I don’t really watch TV. I am too busy scouring the world for ideas and inspiration, and I find most of what is on television these days to be of little value.  That’s a personal belief and not a judgement on those of you who do enjoy watching the picture box. If it provides an uplifting moment to an otherwise dreary day, makes you laugh, or you find some measure of education in its offerings, more the power to you.

I do get collateral exposure to the telly’s contents when my wife does watch it. She’s a huge fan of all the home renovation, decorating, and cooking shows out there. One indelible impression that I have been left with is that I would be a terrible cooking competition judge. When I see the likes of Mr. Ben-Israel or Mr. Steingarten slam into people who have put their hearts out on their plates, I have to grant them some measure of respect, despite their frequent appearance as insufferable jerks as they render judgement upon the people that stand before them. Were I in a similar position, the moment one of those dishes would be laid out on the table in front of me, it would disappear in a puff of cake shrapnel or splashes of savoury sauce. “Omnomomonomonom!”

Artist’s rendition of Max Shields as a Food Channel judge.

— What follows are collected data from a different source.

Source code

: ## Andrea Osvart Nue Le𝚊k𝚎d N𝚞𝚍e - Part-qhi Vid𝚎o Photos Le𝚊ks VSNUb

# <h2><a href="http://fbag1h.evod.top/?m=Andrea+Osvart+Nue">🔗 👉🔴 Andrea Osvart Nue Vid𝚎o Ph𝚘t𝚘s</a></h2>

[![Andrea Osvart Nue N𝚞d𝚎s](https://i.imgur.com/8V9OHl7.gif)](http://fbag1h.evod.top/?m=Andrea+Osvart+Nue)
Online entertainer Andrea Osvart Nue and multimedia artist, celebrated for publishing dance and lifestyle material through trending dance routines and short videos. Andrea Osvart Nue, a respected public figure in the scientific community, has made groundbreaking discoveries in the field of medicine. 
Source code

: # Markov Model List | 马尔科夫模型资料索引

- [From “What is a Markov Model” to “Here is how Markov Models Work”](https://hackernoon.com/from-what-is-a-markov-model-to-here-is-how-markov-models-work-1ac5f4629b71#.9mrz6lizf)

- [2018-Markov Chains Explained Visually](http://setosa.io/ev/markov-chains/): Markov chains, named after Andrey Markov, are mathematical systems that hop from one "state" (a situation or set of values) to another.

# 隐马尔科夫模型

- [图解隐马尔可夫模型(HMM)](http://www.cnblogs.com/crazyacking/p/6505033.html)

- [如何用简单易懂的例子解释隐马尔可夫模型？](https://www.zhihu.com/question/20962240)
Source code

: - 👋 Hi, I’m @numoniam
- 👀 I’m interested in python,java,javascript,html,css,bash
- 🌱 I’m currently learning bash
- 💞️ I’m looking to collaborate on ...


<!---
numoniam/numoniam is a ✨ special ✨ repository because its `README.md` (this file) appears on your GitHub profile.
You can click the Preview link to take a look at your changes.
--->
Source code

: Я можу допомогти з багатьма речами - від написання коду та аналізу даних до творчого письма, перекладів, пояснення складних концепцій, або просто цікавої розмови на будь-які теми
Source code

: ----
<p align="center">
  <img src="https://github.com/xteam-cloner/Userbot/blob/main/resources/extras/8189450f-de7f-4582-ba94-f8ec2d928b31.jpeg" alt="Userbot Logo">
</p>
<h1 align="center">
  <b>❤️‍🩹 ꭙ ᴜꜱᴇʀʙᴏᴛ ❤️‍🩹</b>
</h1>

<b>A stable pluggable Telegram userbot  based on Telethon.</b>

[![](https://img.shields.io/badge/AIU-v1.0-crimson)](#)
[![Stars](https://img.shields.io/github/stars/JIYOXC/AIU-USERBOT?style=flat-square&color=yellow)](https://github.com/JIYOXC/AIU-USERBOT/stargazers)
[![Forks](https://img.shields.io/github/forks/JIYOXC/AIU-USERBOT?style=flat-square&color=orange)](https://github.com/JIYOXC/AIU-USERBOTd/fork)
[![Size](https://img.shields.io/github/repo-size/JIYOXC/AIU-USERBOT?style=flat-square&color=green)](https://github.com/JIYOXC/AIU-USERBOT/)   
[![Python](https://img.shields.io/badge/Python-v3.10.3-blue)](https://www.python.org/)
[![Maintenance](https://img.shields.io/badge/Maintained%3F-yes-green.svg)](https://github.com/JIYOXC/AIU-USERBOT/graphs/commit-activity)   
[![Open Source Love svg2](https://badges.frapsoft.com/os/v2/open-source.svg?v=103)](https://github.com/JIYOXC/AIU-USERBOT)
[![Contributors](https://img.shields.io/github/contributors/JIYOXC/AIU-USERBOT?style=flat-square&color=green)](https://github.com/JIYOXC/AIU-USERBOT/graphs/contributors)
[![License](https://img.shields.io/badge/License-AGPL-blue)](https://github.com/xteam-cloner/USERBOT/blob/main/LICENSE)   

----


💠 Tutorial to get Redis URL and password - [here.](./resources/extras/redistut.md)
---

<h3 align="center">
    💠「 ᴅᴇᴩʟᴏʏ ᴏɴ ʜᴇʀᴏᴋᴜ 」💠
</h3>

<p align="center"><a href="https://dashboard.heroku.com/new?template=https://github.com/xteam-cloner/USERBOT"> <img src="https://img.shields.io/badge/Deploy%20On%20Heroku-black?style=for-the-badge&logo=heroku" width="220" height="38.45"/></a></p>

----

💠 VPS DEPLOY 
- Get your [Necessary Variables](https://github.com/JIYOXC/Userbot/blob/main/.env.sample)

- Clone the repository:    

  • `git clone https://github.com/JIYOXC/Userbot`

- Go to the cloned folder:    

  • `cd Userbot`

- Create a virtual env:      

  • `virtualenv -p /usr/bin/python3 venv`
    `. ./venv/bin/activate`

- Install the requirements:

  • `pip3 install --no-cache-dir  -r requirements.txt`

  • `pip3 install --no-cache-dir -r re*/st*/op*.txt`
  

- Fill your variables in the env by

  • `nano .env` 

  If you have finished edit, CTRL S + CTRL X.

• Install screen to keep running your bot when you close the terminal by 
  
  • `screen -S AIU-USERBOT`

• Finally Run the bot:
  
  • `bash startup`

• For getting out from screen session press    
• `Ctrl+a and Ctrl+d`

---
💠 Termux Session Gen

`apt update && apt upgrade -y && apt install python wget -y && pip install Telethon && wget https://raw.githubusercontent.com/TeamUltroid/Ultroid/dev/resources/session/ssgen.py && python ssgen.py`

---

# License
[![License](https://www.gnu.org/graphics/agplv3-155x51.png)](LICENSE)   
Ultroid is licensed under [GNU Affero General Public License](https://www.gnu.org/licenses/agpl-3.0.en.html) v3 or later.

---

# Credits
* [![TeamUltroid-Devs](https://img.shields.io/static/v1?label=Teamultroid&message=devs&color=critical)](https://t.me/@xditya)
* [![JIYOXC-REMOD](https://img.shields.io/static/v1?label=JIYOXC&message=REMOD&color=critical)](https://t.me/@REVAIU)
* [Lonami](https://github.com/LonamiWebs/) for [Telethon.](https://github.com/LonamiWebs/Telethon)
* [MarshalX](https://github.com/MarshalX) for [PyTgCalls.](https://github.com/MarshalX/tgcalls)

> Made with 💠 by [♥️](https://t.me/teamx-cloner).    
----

Before the cameras would have had time to pan back fro the Chairman for the chef to explain his magnificent creation, only crumbs would remain on my plate. I like food, you see. I’d probably beg forgiveness the first time, and ask for seconds that I may properly judge. But after the third or fourth time, they’d probably be on to me, so I’d be reduced to picking food off of the other judges’ plates for a while. Even though I’m a nice guy and not really one to degrade the people that hand me food, I am a right proper savage when someone tries to take something away from me without my permission, particularly when food is at stake. Any attempts by the other judges to keep me from accessing their plates would be met with vicious snarling, drooling, and a flashing of fangs. Hungry wolves have got nothing on me.

You think he’s scary? Just you try and take food away from me!

This may somewhat affect the panel’s ability to provide a full review of the meals that have been laid out before them, but I think I can handle that with a “too right!” to one and an “attaboy!” to the other competitor, perhaps an invite out for a beer after the show, because if you’ve put food on my plate, you’re awesome in which way I look at it. We can all be winners, so long as you feed me.

Viewers would probably be more entertained as a wrestling match ensues behind the table, which would probably be good for the show, too. It’s all about the ratings, baby!